▸ Work request: Give the total of lines holding the word "catalog" in the records below, and nothing else.

[[ Task material open ]]

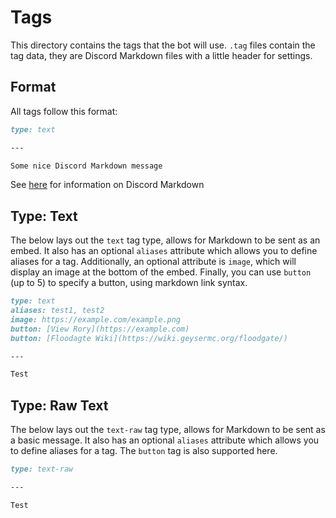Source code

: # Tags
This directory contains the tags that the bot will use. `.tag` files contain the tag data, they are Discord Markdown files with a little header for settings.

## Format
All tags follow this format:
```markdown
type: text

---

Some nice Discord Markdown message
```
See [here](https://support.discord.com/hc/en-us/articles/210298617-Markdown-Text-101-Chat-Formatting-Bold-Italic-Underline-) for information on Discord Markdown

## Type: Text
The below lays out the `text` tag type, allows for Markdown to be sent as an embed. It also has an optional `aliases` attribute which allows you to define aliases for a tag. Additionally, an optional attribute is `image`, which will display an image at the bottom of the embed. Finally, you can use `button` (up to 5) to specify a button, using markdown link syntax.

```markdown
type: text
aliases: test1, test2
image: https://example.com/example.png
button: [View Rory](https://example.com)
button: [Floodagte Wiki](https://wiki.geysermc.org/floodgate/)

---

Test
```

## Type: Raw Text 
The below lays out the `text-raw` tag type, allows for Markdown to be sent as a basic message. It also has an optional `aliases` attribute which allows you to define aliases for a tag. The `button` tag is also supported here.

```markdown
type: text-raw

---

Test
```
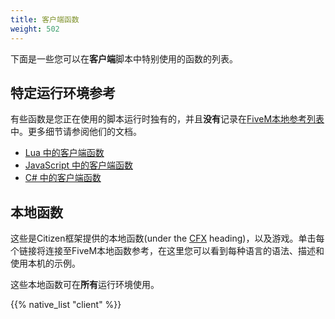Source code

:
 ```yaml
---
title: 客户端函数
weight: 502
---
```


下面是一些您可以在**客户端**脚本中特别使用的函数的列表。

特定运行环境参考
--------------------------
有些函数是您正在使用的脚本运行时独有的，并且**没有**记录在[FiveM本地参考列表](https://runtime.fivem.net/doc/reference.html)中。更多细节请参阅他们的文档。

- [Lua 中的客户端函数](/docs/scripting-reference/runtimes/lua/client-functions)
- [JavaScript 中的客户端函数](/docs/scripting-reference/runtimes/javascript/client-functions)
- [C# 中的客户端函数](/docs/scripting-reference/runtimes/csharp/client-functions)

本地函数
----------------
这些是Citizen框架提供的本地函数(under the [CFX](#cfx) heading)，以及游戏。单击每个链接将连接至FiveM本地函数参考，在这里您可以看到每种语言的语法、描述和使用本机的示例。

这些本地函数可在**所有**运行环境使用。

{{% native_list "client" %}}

[[ Task material closed ]]
[[ Task material open ]]

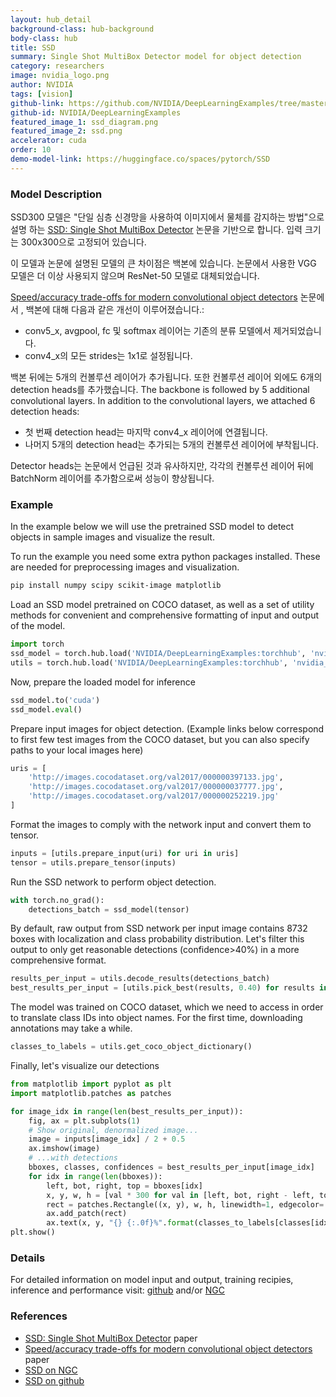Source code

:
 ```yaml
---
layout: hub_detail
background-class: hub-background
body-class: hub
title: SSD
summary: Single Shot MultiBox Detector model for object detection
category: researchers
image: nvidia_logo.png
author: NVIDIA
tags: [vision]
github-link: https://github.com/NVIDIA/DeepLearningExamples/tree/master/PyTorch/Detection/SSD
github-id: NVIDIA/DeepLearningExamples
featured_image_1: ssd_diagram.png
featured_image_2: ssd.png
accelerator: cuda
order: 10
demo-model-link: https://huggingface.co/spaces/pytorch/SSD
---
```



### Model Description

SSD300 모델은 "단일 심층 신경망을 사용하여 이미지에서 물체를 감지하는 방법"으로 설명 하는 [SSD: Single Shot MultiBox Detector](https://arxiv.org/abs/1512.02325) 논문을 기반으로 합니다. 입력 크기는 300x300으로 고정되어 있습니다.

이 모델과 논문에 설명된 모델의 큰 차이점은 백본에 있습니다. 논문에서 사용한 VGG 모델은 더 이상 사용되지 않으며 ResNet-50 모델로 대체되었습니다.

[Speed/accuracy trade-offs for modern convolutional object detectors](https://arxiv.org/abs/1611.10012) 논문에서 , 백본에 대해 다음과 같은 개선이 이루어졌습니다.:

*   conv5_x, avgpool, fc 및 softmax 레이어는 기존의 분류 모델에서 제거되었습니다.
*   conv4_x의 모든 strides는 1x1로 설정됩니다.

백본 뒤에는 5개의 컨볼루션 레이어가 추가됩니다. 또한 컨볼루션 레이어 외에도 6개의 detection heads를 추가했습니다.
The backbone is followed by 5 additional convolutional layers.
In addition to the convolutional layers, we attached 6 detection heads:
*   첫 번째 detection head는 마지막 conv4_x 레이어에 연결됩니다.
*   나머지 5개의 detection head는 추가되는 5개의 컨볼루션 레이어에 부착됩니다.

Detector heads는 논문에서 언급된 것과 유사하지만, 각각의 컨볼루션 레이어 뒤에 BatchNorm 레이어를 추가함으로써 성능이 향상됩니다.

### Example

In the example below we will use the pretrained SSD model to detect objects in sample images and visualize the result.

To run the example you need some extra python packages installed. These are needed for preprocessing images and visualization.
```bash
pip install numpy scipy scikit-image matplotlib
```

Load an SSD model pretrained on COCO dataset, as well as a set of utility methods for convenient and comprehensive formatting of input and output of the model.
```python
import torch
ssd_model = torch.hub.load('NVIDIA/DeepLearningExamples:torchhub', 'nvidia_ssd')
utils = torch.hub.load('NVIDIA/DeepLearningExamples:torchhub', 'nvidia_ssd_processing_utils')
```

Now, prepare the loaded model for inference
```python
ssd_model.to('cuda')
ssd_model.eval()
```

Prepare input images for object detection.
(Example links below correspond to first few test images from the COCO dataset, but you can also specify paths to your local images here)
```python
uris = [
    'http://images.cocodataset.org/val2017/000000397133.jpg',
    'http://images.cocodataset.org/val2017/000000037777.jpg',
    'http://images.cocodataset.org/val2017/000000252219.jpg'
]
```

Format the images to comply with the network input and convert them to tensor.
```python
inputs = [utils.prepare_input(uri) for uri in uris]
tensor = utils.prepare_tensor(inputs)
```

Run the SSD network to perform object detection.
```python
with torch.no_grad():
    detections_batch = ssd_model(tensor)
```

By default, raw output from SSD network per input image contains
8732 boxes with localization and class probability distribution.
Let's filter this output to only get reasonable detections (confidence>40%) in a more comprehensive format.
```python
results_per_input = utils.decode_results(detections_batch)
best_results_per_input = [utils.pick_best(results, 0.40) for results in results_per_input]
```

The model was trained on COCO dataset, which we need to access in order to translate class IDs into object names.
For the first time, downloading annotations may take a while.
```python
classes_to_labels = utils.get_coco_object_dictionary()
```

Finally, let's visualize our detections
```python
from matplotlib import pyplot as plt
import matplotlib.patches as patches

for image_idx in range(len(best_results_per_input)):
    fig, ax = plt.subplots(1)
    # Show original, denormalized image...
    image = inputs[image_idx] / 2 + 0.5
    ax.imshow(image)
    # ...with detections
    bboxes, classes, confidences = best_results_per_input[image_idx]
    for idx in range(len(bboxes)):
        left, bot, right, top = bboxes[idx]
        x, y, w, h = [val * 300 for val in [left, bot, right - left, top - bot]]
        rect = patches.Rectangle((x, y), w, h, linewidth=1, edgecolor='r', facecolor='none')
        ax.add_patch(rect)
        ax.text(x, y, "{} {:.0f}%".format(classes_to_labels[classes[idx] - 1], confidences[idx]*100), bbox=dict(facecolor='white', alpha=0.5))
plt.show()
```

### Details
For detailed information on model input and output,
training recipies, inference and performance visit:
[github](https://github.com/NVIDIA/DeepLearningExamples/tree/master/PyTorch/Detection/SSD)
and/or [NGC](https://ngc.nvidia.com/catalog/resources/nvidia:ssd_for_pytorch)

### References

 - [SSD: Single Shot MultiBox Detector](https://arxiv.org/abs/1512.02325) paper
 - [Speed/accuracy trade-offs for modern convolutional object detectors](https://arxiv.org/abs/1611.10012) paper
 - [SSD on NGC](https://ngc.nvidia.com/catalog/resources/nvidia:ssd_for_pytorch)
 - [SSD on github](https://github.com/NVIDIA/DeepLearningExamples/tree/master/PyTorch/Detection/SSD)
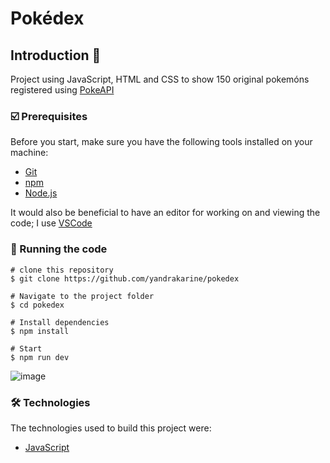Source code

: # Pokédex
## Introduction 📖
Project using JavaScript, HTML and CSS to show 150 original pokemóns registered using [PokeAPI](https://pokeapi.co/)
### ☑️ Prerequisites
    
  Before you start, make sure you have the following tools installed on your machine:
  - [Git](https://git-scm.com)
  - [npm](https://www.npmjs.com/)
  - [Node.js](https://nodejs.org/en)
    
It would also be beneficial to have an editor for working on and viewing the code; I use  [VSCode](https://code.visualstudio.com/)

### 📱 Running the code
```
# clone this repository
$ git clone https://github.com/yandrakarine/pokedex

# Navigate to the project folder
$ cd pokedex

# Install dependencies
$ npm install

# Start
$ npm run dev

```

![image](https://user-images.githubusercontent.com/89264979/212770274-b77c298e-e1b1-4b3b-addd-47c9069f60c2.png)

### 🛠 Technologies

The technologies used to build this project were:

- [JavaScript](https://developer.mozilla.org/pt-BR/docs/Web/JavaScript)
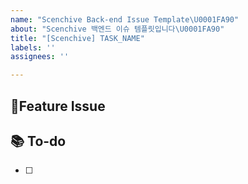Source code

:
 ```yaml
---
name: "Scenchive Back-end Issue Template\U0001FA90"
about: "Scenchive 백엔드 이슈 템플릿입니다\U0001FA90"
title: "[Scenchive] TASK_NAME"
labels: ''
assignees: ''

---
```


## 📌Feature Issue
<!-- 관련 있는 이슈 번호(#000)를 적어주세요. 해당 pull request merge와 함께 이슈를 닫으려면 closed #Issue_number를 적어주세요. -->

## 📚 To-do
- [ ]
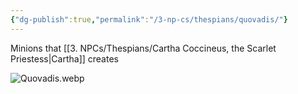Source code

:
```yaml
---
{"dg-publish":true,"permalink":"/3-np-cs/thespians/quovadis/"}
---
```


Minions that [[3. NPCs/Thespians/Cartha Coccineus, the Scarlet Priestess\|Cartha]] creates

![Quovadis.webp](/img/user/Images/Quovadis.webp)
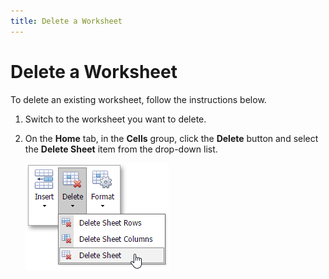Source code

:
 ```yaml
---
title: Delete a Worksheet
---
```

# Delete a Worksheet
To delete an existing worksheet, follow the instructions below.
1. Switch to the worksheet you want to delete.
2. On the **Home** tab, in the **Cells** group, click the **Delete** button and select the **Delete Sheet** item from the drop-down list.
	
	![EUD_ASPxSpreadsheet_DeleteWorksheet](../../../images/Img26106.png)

[[ Task material closed ]]

▸ Reply to the task: 2